Should You Really Tell Your Doctor Everything?

A lot of people who provide drug information, like me, tell the consumers to please tell your doctor or local pharmacist about the vitamins and supplements you are taking. Is that a cop-out? Are they just trying to transfer responsibility to another person?

Doctors have the results of your blood values. They know if your kidneys are in good working condition. They know if your liver is in good working condition. They know if you are at risk of developing a deadly blood clot that can be triggered at any moment. They know if your heart is weak and failing. They know a lot of things that I will never know as an author of drug information. Your local pharmacist will also know a lot more than me.

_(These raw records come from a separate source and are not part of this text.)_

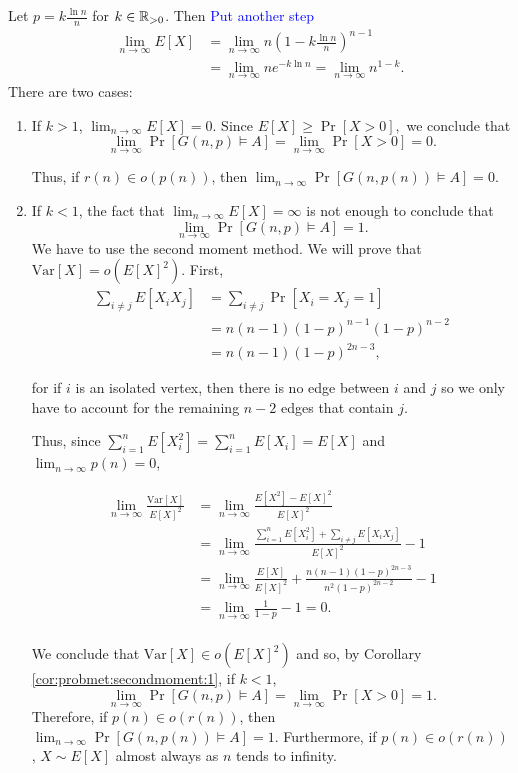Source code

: Let $\displaystyle{p = k\frac{\ln n}{n}}$ for $k \in \mathbb{R}_{>0}$. Then \textcolor{blue}{Put another step}
\begin{align*}
    \lim_{n \to \infty} E[X] &= \lim_{n \to \infty} n\left(1 - k\frac{\ln n}{n}\right)^{n - 1} \\
    &= \lim_{n \to \infty} ne^{-k\ln n} = \lim_{n \to \infty} n^{1 - k}.
\end{align*}
There are two cases: \par
\begin{enumerate}
    \item If $k > 1$, $\lim_{n \to \infty} E[X] = 0$. Since \(E[X] \geq \Pr[X > 0],\) we conclude that \[\lim_{n \to \infty} \Pr[G(n, p) \vDash A] =  \lim_{n \to \infty} \Pr[X > 0] = 0.\] \par
    Thus, if $r(n) \in o(p(n))$, then $\lim_{n \to \infty} \Pr[G(n, p(n)) \vDash A] = 0$. \par
    \item If $k < 1$, the fact that $\lim_{n \to \infty} E[X] = \infty$ is not enough to conclude that \[\lim_{n \to \infty} \Pr[G(n, p) \vDash A] = 1.\] 
    We have to use the second moment method.  We will prove that $\text{Var} [X] = o(E[X]^2)$. First, 
    \begin{align*}
        \sum_{i \neq j}E[X_iX_j] &= \sum_{i \neq j} \Pr[X_i = X_j = 1] \\
        &= n(n - 1)(1 - p)^{n -1}(1 - p)^{n - 2} \\ &= n(n - 1)(1 - p)^{2n - 3},
    \end{align*}
    
    for if $i$ is an isolated vertex, then there is no edge between $i$ and $j$ so we only have to account for the remaining $n - 2$ edges that contain $j$.  \par
    
    Thus, since $\sum_{i = 1}^{n}E[X_i^2] =  \sum_{i = 1}^n E[X_i] = E[X]$ and $\lim_{n \to \infty} p(n) = 0$,
    
    \begin{align*}
        \lim_{n \to \infty} \frac{\text{Var}[X]}{E[X]^2} &= 
        \lim_{n \to \infty}\frac{E[X^2] - E[X]^2}{E[X]^2} \\
        &= \lim_{n \to \infty} \frac{\sum_{i = 1}^n E[X_i^2] + \sum_{i \neq j}E[X_iX_j]}{E[X]^2} - 1 \\ &= \lim_{n \to \infty} \frac{E[X]}{E[X]^2} +\frac{ n(n - 1)(1 - p)^{2n - 3}}{n^2(1 - p)^{2n - 2}} - 1 \\
        & = \lim_{n \to \infty} \frac{1}{1 - p} - 1 = 0.\\
    \end{align*} \par
    We conclude that $\text{Var}[X] \in o(E[X]^2)$ and so, by Corollary \ref{cor:probmet:secondmoment:1}, if $k < 1$, 
    \[\lim_{n \to \infty} \Pr[G(n, p) \vDash A] = \lim_{n \to \infty} \Pr[X > 0] = 1.\] 
    Therefore, if $p(n) \in o(r(n))$, then $\lim_{n \to \infty} \Pr[G(n, p(n)) \vDash A] = 1$. Furthermore, if $p(n) \in o(r(n))$, $X \sim E[X]$ almost always as $n$ tends to infinity.  \par
\end{enumerate}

As a local pharmacist myself, I’ve had patients tell me they don’t have a problem with their cholesterol, yet they are on a cholesterol drug. I’ll question them about it and they’ll respond by saying, “Well, I used to have a problem with my cholesterol, but I don’t know that I take a cholesterol pill.”

I often worry about what patients are NOT telling me now when I’m giving them information. But your current local pharmacist would know without you telling them. Your local pharmacist would also have drug interaction alerts built into their computers. They would be informed by the computer if your pills don’t mix. The more information you give me, your doctor, and your local pharmacist the safer you will be. Of course, the information could slip through the cracks, but chances are less likely if you keep us well informed.

I specialize in information hot off the press regarding pills that can keep you healthy, looking good, and living longer. I like giving that information to people to take back to their doctor and local pharmacist.

Your doctor might respond by saying something like, “I don’t know anything about that product, but go ahead and try it and I’ll keep checking your blood work to make sure it’s working and you are staying healthy.”

Or she might say, “You on the verge a heart attack. We canNOT take any chances of experimenting with your health. The benefits do not outweigh the risks.”

Either way, you must defer to your doctor’s decision. Doctors have an innate feeling about a given situation. Their subconscious minds are always taking in new information even if they don’t realize it. Their subconscious minds also have all the information from medical school even though they may not be able to verbalize it. It manifests in a bad feeling or good feeling. That is divine intervention. Listen to your doctor and local pharmacist. Always tell them what I’m telling you. Together we are your best bet for great health.